### MATERIAL TO PROCESS

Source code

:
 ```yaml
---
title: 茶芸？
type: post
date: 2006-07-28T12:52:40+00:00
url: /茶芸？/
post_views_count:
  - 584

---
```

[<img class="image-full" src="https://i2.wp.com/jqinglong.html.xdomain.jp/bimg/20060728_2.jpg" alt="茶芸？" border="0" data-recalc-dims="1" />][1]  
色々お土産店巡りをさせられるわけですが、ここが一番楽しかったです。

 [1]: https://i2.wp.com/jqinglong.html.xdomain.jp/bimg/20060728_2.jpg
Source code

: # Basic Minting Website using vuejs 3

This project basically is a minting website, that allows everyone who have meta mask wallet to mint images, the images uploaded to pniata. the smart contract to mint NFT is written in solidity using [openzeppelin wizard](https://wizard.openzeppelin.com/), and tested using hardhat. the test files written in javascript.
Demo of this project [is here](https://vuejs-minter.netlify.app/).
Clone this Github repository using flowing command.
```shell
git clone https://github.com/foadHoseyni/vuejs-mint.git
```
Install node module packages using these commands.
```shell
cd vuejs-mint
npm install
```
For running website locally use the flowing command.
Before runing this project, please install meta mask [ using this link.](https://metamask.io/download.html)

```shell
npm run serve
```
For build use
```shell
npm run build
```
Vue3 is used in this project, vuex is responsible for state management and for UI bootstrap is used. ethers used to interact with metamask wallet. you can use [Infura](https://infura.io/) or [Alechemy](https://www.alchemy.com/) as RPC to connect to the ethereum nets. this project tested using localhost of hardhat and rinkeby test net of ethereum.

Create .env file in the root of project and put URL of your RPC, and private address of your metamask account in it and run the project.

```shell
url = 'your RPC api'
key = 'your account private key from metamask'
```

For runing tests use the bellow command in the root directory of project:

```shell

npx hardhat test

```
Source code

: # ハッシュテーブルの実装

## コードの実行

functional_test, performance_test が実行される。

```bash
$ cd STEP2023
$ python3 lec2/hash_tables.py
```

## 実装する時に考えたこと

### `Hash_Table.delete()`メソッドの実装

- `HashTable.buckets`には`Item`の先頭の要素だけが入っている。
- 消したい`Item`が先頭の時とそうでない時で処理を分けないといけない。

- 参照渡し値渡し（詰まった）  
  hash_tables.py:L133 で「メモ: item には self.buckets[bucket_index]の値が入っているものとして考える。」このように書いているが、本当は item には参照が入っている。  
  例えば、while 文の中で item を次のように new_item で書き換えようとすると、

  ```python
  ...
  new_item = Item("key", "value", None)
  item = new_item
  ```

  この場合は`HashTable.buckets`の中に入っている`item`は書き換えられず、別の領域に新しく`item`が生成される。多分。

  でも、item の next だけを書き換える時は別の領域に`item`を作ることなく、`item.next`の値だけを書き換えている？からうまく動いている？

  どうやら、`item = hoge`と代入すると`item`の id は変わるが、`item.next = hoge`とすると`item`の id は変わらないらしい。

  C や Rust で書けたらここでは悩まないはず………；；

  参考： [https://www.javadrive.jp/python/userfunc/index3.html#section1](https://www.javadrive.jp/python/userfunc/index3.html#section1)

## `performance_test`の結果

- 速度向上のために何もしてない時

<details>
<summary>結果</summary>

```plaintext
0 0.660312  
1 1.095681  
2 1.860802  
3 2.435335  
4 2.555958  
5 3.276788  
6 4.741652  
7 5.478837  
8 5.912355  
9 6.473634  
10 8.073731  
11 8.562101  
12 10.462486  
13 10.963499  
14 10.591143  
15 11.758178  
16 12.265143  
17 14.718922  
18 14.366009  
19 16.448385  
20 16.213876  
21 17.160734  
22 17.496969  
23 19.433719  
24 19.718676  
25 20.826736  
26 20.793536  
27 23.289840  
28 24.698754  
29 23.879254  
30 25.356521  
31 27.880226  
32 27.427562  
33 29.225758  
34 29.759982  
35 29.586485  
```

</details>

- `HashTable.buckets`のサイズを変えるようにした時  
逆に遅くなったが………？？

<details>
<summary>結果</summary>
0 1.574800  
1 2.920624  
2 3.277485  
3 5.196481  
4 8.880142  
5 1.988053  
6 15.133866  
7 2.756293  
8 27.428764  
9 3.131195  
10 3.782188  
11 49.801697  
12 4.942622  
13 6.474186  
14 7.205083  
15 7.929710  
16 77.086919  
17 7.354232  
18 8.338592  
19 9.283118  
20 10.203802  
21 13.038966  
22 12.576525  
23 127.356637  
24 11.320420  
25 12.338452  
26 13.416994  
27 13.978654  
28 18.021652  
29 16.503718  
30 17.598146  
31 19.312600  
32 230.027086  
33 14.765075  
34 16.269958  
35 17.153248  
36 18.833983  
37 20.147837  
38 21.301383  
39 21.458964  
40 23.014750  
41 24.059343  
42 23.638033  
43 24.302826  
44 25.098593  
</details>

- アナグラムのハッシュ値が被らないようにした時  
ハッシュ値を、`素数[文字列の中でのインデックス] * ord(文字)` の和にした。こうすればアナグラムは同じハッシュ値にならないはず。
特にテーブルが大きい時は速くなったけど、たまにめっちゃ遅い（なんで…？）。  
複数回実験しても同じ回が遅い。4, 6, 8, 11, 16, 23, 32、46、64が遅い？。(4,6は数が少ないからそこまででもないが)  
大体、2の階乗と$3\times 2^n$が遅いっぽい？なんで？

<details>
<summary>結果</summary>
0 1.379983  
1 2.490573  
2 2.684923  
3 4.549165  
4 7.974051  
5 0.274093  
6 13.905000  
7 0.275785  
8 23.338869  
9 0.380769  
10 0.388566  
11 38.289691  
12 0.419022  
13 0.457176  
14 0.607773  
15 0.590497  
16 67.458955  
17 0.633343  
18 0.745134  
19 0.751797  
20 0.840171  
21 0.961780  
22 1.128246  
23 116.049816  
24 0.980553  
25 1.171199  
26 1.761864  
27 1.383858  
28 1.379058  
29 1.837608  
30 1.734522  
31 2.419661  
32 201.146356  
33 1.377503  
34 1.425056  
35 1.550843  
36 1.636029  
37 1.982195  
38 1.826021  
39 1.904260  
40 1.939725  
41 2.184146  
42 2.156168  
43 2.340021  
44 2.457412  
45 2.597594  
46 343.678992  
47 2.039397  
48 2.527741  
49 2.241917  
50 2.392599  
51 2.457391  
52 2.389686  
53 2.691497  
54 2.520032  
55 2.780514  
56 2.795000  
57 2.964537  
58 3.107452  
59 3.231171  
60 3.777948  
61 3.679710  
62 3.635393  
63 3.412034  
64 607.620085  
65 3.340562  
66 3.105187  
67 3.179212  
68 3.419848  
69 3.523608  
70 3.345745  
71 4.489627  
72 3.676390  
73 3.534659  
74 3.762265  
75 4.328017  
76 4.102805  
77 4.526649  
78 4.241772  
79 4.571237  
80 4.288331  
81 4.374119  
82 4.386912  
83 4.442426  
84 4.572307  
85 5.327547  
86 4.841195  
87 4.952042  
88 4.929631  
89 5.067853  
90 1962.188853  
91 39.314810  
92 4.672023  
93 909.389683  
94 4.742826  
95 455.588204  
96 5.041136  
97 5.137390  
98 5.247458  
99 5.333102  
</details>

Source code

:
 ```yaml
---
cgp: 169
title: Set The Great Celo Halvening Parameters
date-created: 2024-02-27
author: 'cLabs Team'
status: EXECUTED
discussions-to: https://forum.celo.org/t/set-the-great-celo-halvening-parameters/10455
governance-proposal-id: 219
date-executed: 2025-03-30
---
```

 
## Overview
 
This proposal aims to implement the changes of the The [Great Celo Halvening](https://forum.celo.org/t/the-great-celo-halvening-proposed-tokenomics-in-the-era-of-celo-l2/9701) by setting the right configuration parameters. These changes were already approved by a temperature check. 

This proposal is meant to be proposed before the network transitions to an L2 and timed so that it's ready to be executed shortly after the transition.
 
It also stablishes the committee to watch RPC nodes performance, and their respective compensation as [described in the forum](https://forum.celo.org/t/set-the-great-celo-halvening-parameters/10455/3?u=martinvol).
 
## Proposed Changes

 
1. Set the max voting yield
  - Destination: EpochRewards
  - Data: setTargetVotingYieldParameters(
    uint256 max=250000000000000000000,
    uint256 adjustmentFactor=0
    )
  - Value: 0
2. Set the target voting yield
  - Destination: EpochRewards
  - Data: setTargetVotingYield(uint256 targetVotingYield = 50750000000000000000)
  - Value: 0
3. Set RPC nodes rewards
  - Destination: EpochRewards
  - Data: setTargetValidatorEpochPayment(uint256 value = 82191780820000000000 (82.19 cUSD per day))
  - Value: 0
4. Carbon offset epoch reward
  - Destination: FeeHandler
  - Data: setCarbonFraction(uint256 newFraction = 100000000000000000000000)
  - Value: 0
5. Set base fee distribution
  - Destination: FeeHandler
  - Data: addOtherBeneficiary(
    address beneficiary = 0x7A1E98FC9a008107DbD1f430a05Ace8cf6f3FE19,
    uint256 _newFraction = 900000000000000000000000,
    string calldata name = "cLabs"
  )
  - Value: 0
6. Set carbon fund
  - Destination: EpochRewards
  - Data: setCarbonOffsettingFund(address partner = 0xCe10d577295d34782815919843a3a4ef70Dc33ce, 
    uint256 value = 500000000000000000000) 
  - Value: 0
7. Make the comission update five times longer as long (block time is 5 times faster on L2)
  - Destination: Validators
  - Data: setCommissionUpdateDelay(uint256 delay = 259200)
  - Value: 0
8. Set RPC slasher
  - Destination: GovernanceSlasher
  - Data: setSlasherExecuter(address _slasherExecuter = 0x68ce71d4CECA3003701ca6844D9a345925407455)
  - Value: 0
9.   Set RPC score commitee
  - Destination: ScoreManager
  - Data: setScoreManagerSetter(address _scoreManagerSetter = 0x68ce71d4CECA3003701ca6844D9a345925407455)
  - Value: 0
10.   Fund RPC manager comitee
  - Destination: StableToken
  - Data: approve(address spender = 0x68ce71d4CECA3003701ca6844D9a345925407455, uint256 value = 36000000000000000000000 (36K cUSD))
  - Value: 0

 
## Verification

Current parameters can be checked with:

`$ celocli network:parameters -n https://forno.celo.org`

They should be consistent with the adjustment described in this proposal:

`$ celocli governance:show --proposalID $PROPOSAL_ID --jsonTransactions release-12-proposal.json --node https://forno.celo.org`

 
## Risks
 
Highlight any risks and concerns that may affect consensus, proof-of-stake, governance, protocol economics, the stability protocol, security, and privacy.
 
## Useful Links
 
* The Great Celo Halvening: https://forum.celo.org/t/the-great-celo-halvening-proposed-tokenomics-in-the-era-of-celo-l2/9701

######

Copy each line of the listing that contains "cUSD".

  - Data: setTargetValidatorEpochPayment(uint256 value = 82191780820000000000 (82.19 cUSD per day))
  - Data: approve(address spender = 0x68ce71d4CECA3003701ca6844D9a345925407455, uint256 value = 36000000000000000000000 (36K cUSD))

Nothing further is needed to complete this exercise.